[Records for the exercise]:
◆ ◆ ◆ ◆
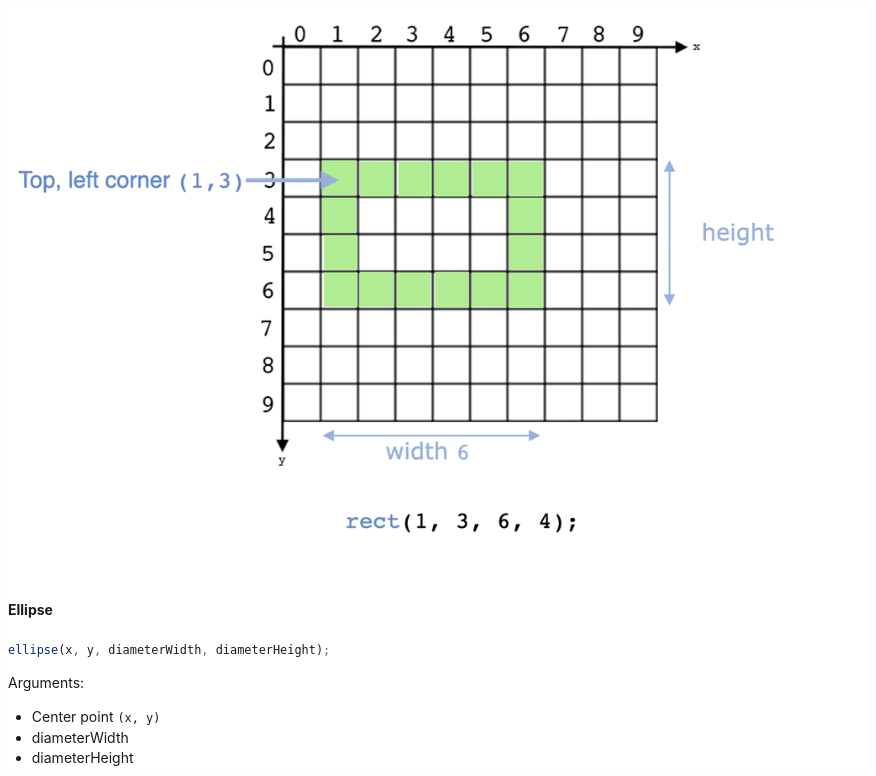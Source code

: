 ![ch01_16](img/03/ch01_16.png)


#### Ellipse

```js
ellipse(x, y, diameterWidth, diameterHeight);
```

Arguments:

* Center point `(x, y)`
* diameterWidth
* diameterHeight

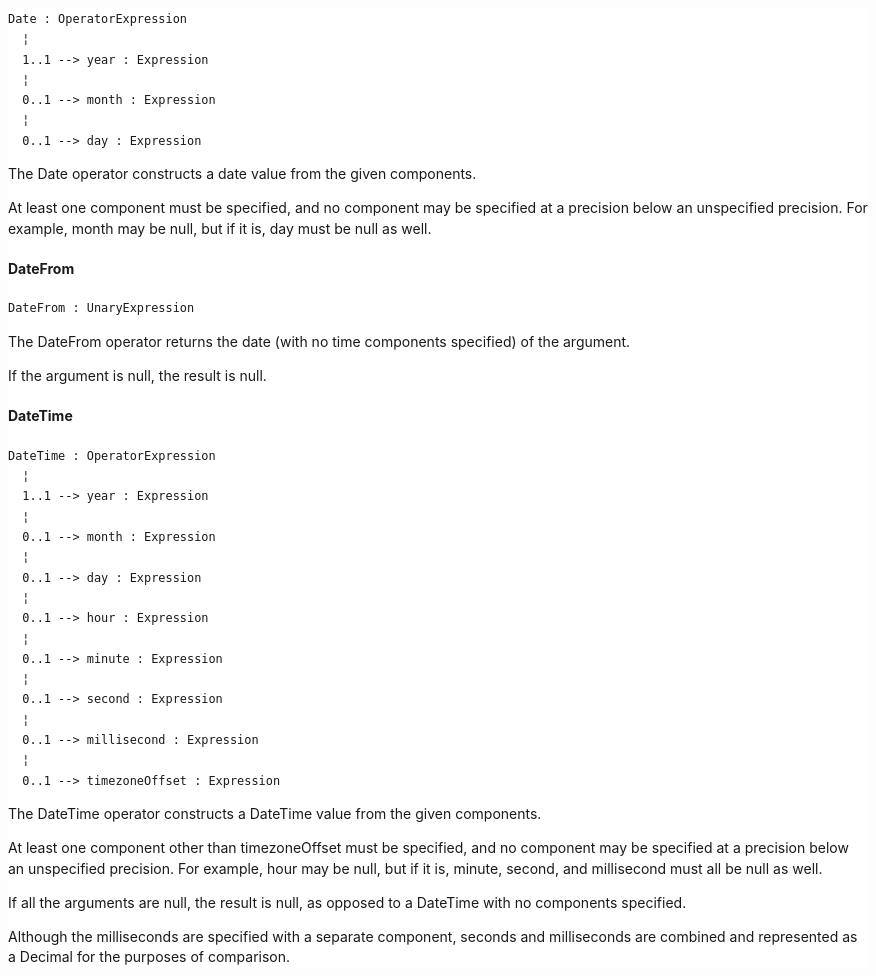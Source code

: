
 ```
Date : OperatorExpression
  ¦
  1..1 --> year : Expression
  ¦
  0..1 --> month : Expression
  ¦
  0..1 --> day : Expression
```

The Date operator constructs a date value from the given components.

At least one component must be specified, and no component may be specified at a precision below an unspecified precision. For example, month may be null, but if it is, day must be null as well.

#### DateFrom

```
DateFrom : UnaryExpression
```

The DateFrom operator returns the date (with no time components specified) of the argument.

If the argument is null, the result is null.

#### DateTime

```
DateTime : OperatorExpression
  ¦
  1..1 --> year : Expression
  ¦
  0..1 --> month : Expression
  ¦
  0..1 --> day : Expression
  ¦
  0..1 --> hour : Expression
  ¦
  0..1 --> minute : Expression
  ¦
  0..1 --> second : Expression
  ¦
  0..1 --> millisecond : Expression
  ¦
  0..1 --> timezoneOffset : Expression
```

The DateTime operator constructs a DateTime value from the given components.

At least one component other than timezoneOffset must be specified, and no component may be specified at a precision below an unspecified precision. For example, hour may be null, but if it is, minute, second, and millisecond must all be null as well.

If all the arguments are <span class="kw">null</span>, the result is <span class="kw">null</span>, as opposed to a <span class="id">DateTime</span> with no components specified.

Although the milliseconds are specified with a separate component, seconds and milliseconds are combined and represented as a <span class="id">Decimal</span> for the purposes of comparison.
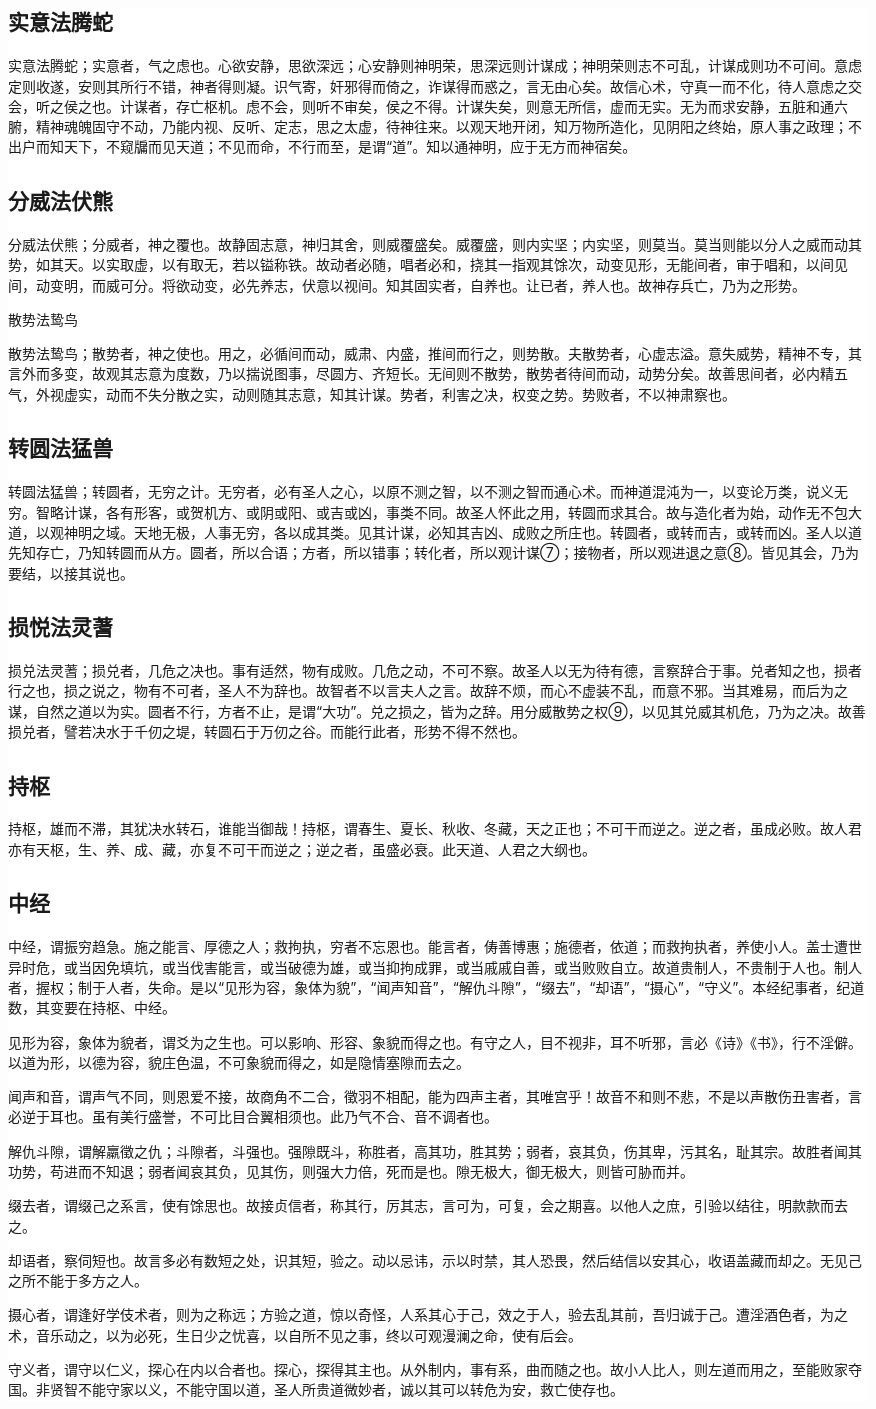 ## 实意法腾蛇 ##

实意法腾蛇；实意者，气之虑也。心欲安静，思欲深远；心安静则神明荣，思深远则计谋成；神明荣则志不可乱，计谋成则功不可间。意虑定则收遂，安则其所行不错，神者得则凝。识气寄，奸邪得而倚之，诈谋得而惑之，言无由心矣。故信心术，守真一而不化，待人意虑之交会，听之侯之也。计谋者，存亡枢机。虑不会，则听不审矣，侯之不得。计谋失矣，则意无所信，虚而无实。无为而求安静，五脏和通六腑，精神魂魄固守不动，乃能内视、反听、定志，思之太虚，待神往来。以观天地开闭，知万物所造化，见阴阳之终始，原人事之政理；不出户而知天下，不窥牖而见天道；不见而命，不行而至，是谓“道”。知以通神明，应于无方而神宿矣。

## 分威法伏熊 ##

分威法伏熊；分威者，神之覆也。故静固志意，神归其舍，则威覆盛矣。威覆盛，则内实坚；内实坚，则莫当。莫当则能以分人之威而动其势，如其天。以实取虚，以有取无，若以镒称铁。故动者必随，唱者必和，挠其一指观其馀次，动变见形，无能间者，审于唱和，以间见间，动变明，而威可分。将欲动变，必先养志，伏意以视间。知其固实者，自养也。让已者，养人也。故神存兵亡，乃为之形势。

散势法鸷鸟

散势法鸷鸟；散势者，神之使也。用之，必循间而动，威肃、内盛，推间而行之，则势散。夫散势者，心虚志溢。意失威势，精神不专，其言外而多变，故观其志意为度数，乃以揣说图事，尽圆方、齐短长。无间则不散势，散势者待间而动，动势分矣。故善思间者，必内精五气，外视虚实，动而不失分散之实，动则随其志意，知其计谋。势者，利害之决，权变之势。势败者，不以神肃察也。

## 转圆法猛兽 ##

转圆法猛兽；转圆者，无穷之计。无穷者，必有圣人之心，以原不测之智，以不测之智而通心术。而神道混沌为一，以变论万类，说义无穷。智略计谋，各有形客，或贺机方、或阴或阳、或吉或凶，事类不同。故圣人怀此之用，转圆而求其合。故与造化者为始，动作无不包大道，以观神明之域。天地无极，人事无穷，各以成其类。见其计谋，必知其吉凶、成败之所庄也。转圆者，或转而吉，或转而凶。圣人以道先知存亡，乃知转圆而从方。圆者，所以合语；方者，所以错事；转化者，所以观计谋⑦；接物者，所以观进退之意⑧。皆见其会，乃为要结，以接其说也。

## 损悦法灵蓍 ##

损兑法灵蓍；损兑者，几危之决也。事有适然，物有成败。几危之动，不可不察。故圣人以无为待有德，言察辞合于事。兑者知之也，损者行之也，损之说之，物有不可者，圣人不为辞也。故智者不以言夫人之言。故辞不烦，而心不虚装不乱，而意不邪。当其难易，而后为之谋，自然之道以为实。圆者不行，方者不止，是谓“大功”。兑之损之，皆为之辞。用分威散势之权⑨，以见其兑威其机危，乃为之决。故善损兑者，譬若决水于千仞之堤，转圆石于万仞之谷。而能行此者，形势不得不然也。

## 持枢 ##

持枢，雄而不滞，其犹决水转石，谁能当御哉！持枢，谓春生、夏长、秋收、冬藏，天之正也；不可干而逆之。逆之者，虽成必败。故人君亦有天枢，生、养、成、藏，亦复不可干而逆之；逆之者，虽盛必衰。此天道、人君之大纲也。

## 中经 ##

中经，谓振穷趋急。施之能言、厚德之人；救拘执，穷者不忘恩也。能言者，俦善博惠；施德者，依道；而救拘执者，养使小人。盖士遭世异时危，或当因免填坑，或当伐害能言，或当破德为雄，或当抑拘成罪，或当戚戚自善，或当败败自立。故道贵制人，不贵制于人也。制人者，握权；制于人者，失命。是以“见形为容，象体为貌”，“闻声知音”，“解仇斗隙”，“缀去”，“却语”，“摄心”，“守义”。本经纪事者，纪道数，其变要在持枢、中经。

见形为容，象体为貌者，谓爻为之生也。可以影响、形容、象貌而得之也。有守之人，目不视非，耳不听邪，言必《诗》《书》，行不淫僻。以道为形，以德为容，貌庄色温，不可象貌而得之，如是隐情塞隙而去之。

闻声和音，谓声气不同，则恩爱不接，故商角不二合，徵羽不相配，能为四声主者，其唯宫乎！故音不和则不悲，不是以声散伤丑害者，言必逆于耳也。虽有美行盛誉，不可比目合翼相须也。此乃气不合、音不调者也。

解仇斗隙，谓解羸徵之仇；斗隙者，斗强也。强隙既斗，称胜者，高其功，胜其势；弱者，哀其负，伤其卑，污其名，耻其宗。故胜者闻其功势，苟进而不知退；弱者闻哀其负，见其伤，则强大力倍，死而是也。隙无极大，御无极大，则皆可胁而并。

缀去者，谓缀己之系言，使有馀思也。故接贞信者，称其行，厉其志，言可为，可复，会之期喜。以他人之庶，引验以结往，明款款而去之。

却语者，察伺短也。故言多必有数短之处，识其短，验之。动以忌讳，示以时禁，其人恐畏，然后结信以安其心，收语盖藏而却之。无见己之所不能于多方之人。

摄心者，谓逢好学伎术者，则为之称远；方验之道，惊以奇怪，人系其心于己，效之于人，验去乱其前，吾归诚于己。遭淫酒色者，为之术，音乐动之，以为必死，生日少之忧喜，以自所不见之事，终以可观漫澜之命，使有后会。

守义者，谓守以仁义，探心在内以合者也。探心，探得其主也。从外制内，事有系，曲而随之也。故小人比人，则左道而用之，至能败家夺国。非贤智不能守家以义，不能守国以道，圣人所贵道微妙者，诚以其可以转危为安，救亡使存也。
◆ ◆ ◆ ◆
[Brief]: Repeat word for word the lines above, from the first entry through the line containing "## 分威法伏熊 ##", with both ends kept and the pictures dropped.

[Output for this exercise]:
Source code

: ![ch01_16](img/03/ch01_16.png)


#### Ellipse

```js
ellipse(x, y, diameterWidth, diameterHeight);
```

Arguments:

* Center point `(x, y)`
* diameterWidth
* diameterHeight

Source code

:
 ```
Date : OperatorExpression
  ¦
  1..1 --> year : Expression
  ¦
  0..1 --> month : Expression
  ¦
  0..1 --> day : Expression
```

The Date operator constructs a date value from the given components.

At least one component must be specified, and no component may be specified at a precision below an unspecified precision. For example, month may be null, but if it is, day must be null as well.

#### DateFrom

```
DateFrom : UnaryExpression
```

The DateFrom operator returns the date (with no time components specified) of the argument.

If the argument is null, the result is null.

#### DateTime

```
DateTime : OperatorExpression
  ¦
  1..1 --> year : Expression
  ¦
  0..1 --> month : Expression
  ¦
  0..1 --> day : Expression
  ¦
  0..1 --> hour : Expression
  ¦
  0..1 --> minute : Expression
  ¦
  0..1 --> second : Expression
  ¦
  0..1 --> millisecond : Expression
  ¦
  0..1 --> timezoneOffset : Expression
```

The DateTime operator constructs a DateTime value from the given components.

At least one component other than timezoneOffset must be specified, and no component may be specified at a precision below an unspecified precision. For example, hour may be null, but if it is, minute, second, and millisecond must all be null as well.

If all the arguments are <span class="kw">null</span>, the result is <span class="kw">null</span>, as opposed to a <span class="id">DateTime</span> with no components specified.

Although the milliseconds are specified with a separate component, seconds and milliseconds are combined and represented as a <span class="id">Decimal</span> for the purposes of comparison.
 ## 实意法腾蛇 ##

实意法腾蛇；实意者，气之虑也。心欲安静，思欲深远；心安静则神明荣，思深远则计谋成；神明荣则志不可乱，计谋成则功不可间。意虑定则收遂，安则其所行不错，神者得则凝。识气寄，奸邪得而倚之，诈谋得而惑之，言无由心矣。故信心术，守真一而不化，待人意虑之交会，听之侯之也。计谋者，存亡枢机。虑不会，则听不审矣，侯之不得。计谋失矣，则意无所信，虚而无实。无为而求安静，五脏和通六腑，精神魂魄固守不动，乃能内视、反听、定志，思之太虚，待神往来。以观天地开闭，知万物所造化，见阴阳之终始，原人事之政理；不出户而知天下，不窥牖而见天道；不见而命，不行而至，是谓“道”。知以通神明，应于无方而神宿矣。

## 分威法伏熊 ##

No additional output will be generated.